I don't consider my degree useless, however. My theatre training guaranteed I could sell, and that landed me successively better positions in retail and then on to other corporate sales jobs after that. I finally worked my way out of sales into administration, and I'm happy with the company I'm at. The college degree may not have set me up for where I'm at directly, but it has opened doors that wouldn't have opened without it.
I've had several times where I had similar skills to another candidate vying for the same job, but that degree set me ahead in the running. That degree ensures my resume goes higher up on the pile when Human Resources implements its sorting software. That college degree is always an interesting talking point in any job interview. Fellow alumni are a great networking source that has paid off for me on more than one occasion.

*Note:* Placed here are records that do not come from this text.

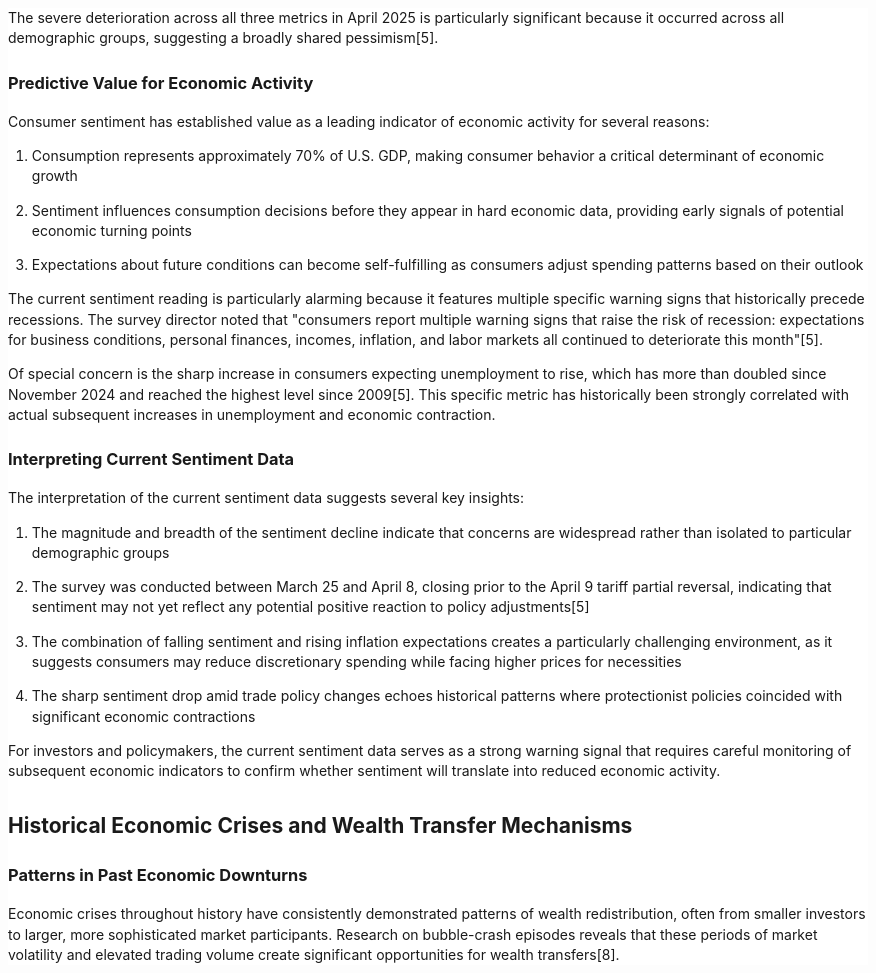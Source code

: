The severe deterioration across all three metrics in April 2025 is particularly significant because it occurred across all demographic groups, suggesting a broadly shared pessimism[5].

### Predictive Value for Economic Activity

Consumer sentiment has established value as a leading indicator of economic activity for several reasons:

1. Consumption represents approximately 70% of U.S. GDP, making consumer behavior a critical determinant of economic growth

2. Sentiment influences consumption decisions before they appear in hard economic data, providing early signals of potential economic turning points

3. Expectations about future conditions can become self-fulfilling as consumers adjust spending patterns based on their outlook

The current sentiment reading is particularly alarming because it features multiple specific warning signs that historically precede recessions. The survey director noted that "consumers report multiple warning signs that raise the risk of recession: expectations for business conditions, personal finances, incomes, inflation, and labor markets all continued to deteriorate this month"[5].

Of special concern is the sharp increase in consumers expecting unemployment to rise, which has more than doubled since November 2024 and reached the highest level since 2009[5]. This specific metric has historically been strongly correlated with actual subsequent increases in unemployment and economic contraction.

### Interpreting Current Sentiment Data

The interpretation of the current sentiment data suggests several key insights:

1. The magnitude and breadth of the sentiment decline indicate that concerns are widespread rather than isolated to particular demographic groups

2. The survey was conducted between March 25 and April 8, closing prior to the April 9 tariff partial reversal, indicating that sentiment may not yet reflect any potential positive reaction to policy adjustments[5]

3. The combination of falling sentiment and rising inflation expectations creates a particularly challenging environment, as it suggests consumers may reduce discretionary spending while facing higher prices for necessities

4. The sharp sentiment drop amid trade policy changes echoes historical patterns where protectionist policies coincided with significant economic contractions

For investors and policymakers, the current sentiment data serves as a strong warning signal that requires careful monitoring of subsequent economic indicators to confirm whether sentiment will translate into reduced economic activity.

## Historical Economic Crises and Wealth Transfer Mechanisms

### Patterns in Past Economic Downturns

Economic crises throughout history have consistently demonstrated patterns of wealth redistribution, often from smaller investors to larger, more sophisticated market participants. Research on bubble-crash episodes reveals that these periods of market volatility and elevated trading volume create significant opportunities for wealth transfers[8].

Am I better or smarter than any other job candidate or worker for it? Not necessarily, but the mere ownership of that degree has been a valuable tool. Using it (and how I use it) is up to me. If you go to college expecting your degree to get you a great job, you're not doing your part. The degree is what it is - a piece of paper that represents your skill set and might get you a little more notice. How you leverage that is what makes you an asset to your employer.
Mike Rowe is a good guy and his graduation speech, "Don't Follow Your Passion" is spot-on and should be required viewing for every graduating senior, but during the interview referenced in this article, the interviewer made a point about people being taught in college by esoteric instructors who "Don’t see the dignity in welding, maybe."
Mike agreed with that, but I have to disagree. I have a lot of respect for people in the trades, and so does every college-educated person I personally know. Our water runs, our lights come on, our heaters work and our lawns and homes look terrific because of these people. And thanks to my years as a teen fast-food worker and later an adult retail worker, I have a healthy respect for anyone working a minimum wage job. Not one of us considers a plumber or a building contractor beneath us, especially when we're signing the check to pay them - good God, they make a good amount of money because they provide valuable services.
But there's a trade-off that goes with it, and that's what makes me glad I have that college degree. These people work with their hands. They bend and crouch all day. They work on ladders, or scaffolding, or on their knees. They lift heavy things and often work with dangerous equipment. I'm not too lazy to do or learn to do any of that (I've worked plenty of retail jobs that had me hauling heavy merchandise and standing on my feet all day) but I'd really, really like to have a good quality of life in my retirement years.
And the sad truth is, my office job may only pay me what a novice electrician makes in a year, and half of what a good plumber makes, but I probably won't need knee replacement surgery in twenty years, or have a high chance of chronic back pain, or crushed/cut/missing digits. Hard physical labor takes a toll over time, and it's a toll you have to be willing to pay. Some people would take it and gladly, because the thought of being cooped up in an office cubicle all day sounds like a nightmare to them.
I get that.
I just wish more people who decided against college would stop deciding that those of us who did go to college did it because we wanted to be better than everyone who didn't. Or that we're all so privileged. I paid for my college myself, and I'm not sorry I did. I've made the most of it.
I'd love to live in a world where poets and teachers were paid what pro-athletes were paid, but none of us live in that world. I'd also love to live in a country where the girl taking my order at McDonald's was paid a living wage. I don't live there, either.
But I do live in a country with all kinds of people. Encouraging higher education is something we should do, and we should do our best to make it affordable (like our counterparts in Europe) for those who choose that path. Encouraging trade school is something that should be done as well, and not with a sneering disdain for anyone teaching French Literature, or a brash declaration that college is a waste of money, because not all degrees and colleges are.
Our children are our future, and we need all types of careers out there, the poets and the plumbers. And we should all respect each other no matter which path we choose.